* What the task asks: Without carrying over a single picture, write out the records below exactly.
----------
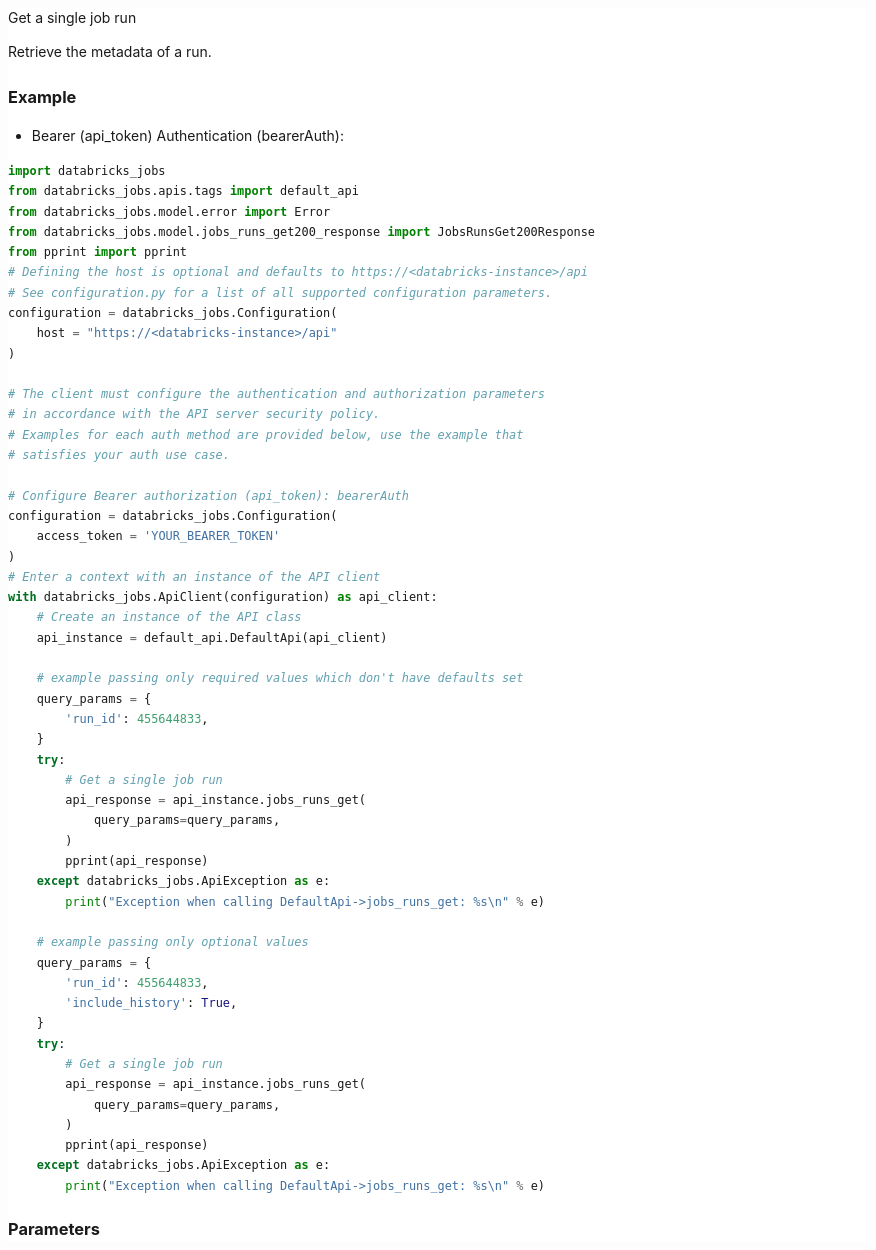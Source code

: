 Get a single job run

Retrieve the metadata of a run.

### Example

* Bearer (api_token) Authentication (bearerAuth):
```python
import databricks_jobs
from databricks_jobs.apis.tags import default_api
from databricks_jobs.model.error import Error
from databricks_jobs.model.jobs_runs_get200_response import JobsRunsGet200Response
from pprint import pprint
# Defining the host is optional and defaults to https://<databricks-instance>/api
# See configuration.py for a list of all supported configuration parameters.
configuration = databricks_jobs.Configuration(
    host = "https://<databricks-instance>/api"
)

# The client must configure the authentication and authorization parameters
# in accordance with the API server security policy.
# Examples for each auth method are provided below, use the example that
# satisfies your auth use case.

# Configure Bearer authorization (api_token): bearerAuth
configuration = databricks_jobs.Configuration(
    access_token = 'YOUR_BEARER_TOKEN'
)
# Enter a context with an instance of the API client
with databricks_jobs.ApiClient(configuration) as api_client:
    # Create an instance of the API class
    api_instance = default_api.DefaultApi(api_client)

    # example passing only required values which don't have defaults set
    query_params = {
        'run_id': 455644833,
    }
    try:
        # Get a single job run
        api_response = api_instance.jobs_runs_get(
            query_params=query_params,
        )
        pprint(api_response)
    except databricks_jobs.ApiException as e:
        print("Exception when calling DefaultApi->jobs_runs_get: %s\n" % e)

    # example passing only optional values
    query_params = {
        'run_id': 455644833,
        'include_history': True,
    }
    try:
        # Get a single job run
        api_response = api_instance.jobs_runs_get(
            query_params=query_params,
        )
        pprint(api_response)
    except databricks_jobs.ApiException as e:
        print("Exception when calling DefaultApi->jobs_runs_get: %s\n" % e)
```
### Parameters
----------
* Exercise result:
Source code

: Get a single job run

Retrieve the metadata of a run.

### Example

* Bearer (api_token) Authentication (bearerAuth):
```python
import databricks_jobs
from databricks_jobs.apis.tags import default_api
from databricks_jobs.model.error import Error
from databricks_jobs.model.jobs_runs_get200_response import JobsRunsGet200Response
from pprint import pprint
# Defining the host is optional and defaults to https://<databricks-instance>/api
# See configuration.py for a list of all supported configuration parameters.
configuration = databricks_jobs.Configuration(
    host = "https://<databricks-instance>/api"
)

# The client must configure the authentication and authorization parameters
# in accordance with the API server security policy.
# Examples for each auth method are provided below, use the example that
# satisfies your auth use case.

# Configure Bearer authorization (api_token): bearerAuth
configuration = databricks_jobs.Configuration(
    access_token = 'YOUR_BEARER_TOKEN'
)
# Enter a context with an instance of the API client
with databricks_jobs.ApiClient(configuration) as api_client:
    # Create an instance of the API class
    api_instance = default_api.DefaultApi(api_client)

    # example passing only required values which don't have defaults set
    query_params = {
        'run_id': 455644833,
    }
    try:
        # Get a single job run
        api_response = api_instance.jobs_runs_get(
            query_params=query_params,
        )
        pprint(api_response)
    except databricks_jobs.ApiException as e:
        print("Exception when calling DefaultApi->jobs_runs_get: %s\n" % e)

    # example passing only optional values
    query_params = {
        'run_id': 455644833,
        'include_history': True,
    }
    try:
        # Get a single job run
        api_response = api_instance.jobs_runs_get(
            query_params=query_params,
        )
        pprint(api_response)
    except databricks_jobs.ApiException as e:
        print("Exception when calling DefaultApi->jobs_runs_get: %s\n" % e)
```
### Parameters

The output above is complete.